▶ _Task directions_:
Exactly the lines below from the one with "registres d'arguments contennant" up to and including the one with "les deux parties" make up the answer, with nothing else added.

▶ _Available records_:
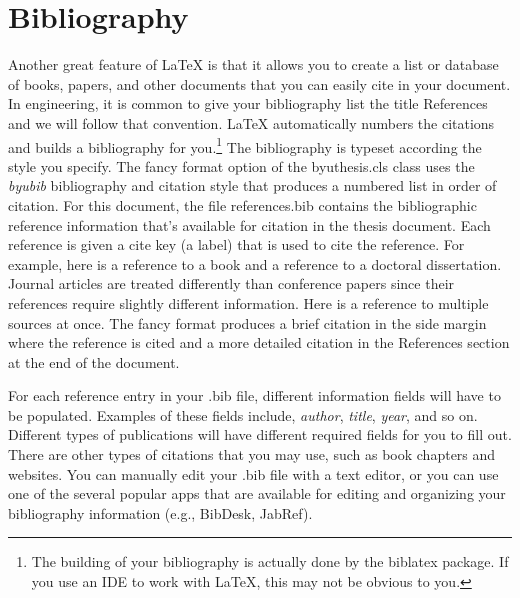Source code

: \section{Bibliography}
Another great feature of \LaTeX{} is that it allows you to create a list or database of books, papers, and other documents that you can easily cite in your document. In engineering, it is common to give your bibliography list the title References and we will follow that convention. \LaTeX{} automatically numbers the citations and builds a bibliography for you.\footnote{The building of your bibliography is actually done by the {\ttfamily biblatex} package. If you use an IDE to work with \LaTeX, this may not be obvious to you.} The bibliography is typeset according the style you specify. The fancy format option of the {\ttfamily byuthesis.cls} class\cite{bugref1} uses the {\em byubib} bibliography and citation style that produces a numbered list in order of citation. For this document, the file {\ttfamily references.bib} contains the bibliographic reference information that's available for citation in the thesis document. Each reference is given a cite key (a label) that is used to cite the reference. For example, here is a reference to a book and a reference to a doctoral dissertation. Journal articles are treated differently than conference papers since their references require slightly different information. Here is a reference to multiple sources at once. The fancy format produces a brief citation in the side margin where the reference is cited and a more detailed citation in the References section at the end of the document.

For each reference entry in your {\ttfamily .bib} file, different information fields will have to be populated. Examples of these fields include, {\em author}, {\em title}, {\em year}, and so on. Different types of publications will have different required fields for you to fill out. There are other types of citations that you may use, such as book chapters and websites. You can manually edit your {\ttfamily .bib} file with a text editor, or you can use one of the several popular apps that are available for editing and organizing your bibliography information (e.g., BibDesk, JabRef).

...

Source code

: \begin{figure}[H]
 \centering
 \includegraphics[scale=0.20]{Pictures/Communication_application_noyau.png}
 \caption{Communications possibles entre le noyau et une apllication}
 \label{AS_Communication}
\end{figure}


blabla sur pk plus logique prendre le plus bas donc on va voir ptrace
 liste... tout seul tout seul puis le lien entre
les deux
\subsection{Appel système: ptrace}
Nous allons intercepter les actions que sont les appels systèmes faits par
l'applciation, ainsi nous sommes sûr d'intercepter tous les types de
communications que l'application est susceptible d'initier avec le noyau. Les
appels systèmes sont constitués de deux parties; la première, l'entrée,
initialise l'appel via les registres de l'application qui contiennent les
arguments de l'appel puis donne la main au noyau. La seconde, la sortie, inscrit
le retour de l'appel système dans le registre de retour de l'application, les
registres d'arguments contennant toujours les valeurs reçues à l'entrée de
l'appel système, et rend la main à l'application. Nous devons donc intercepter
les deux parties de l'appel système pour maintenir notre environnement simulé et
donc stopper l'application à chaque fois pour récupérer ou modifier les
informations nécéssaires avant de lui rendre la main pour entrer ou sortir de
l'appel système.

▶ _Response to the task_:
registres d'arguments contennant toujours les valeurs reçues à l'entrée de
l'appel système, et rend la main à l'application. Nous devons donc intercepter
les deux parties de l'appel système pour maintenir notre environnement simulé et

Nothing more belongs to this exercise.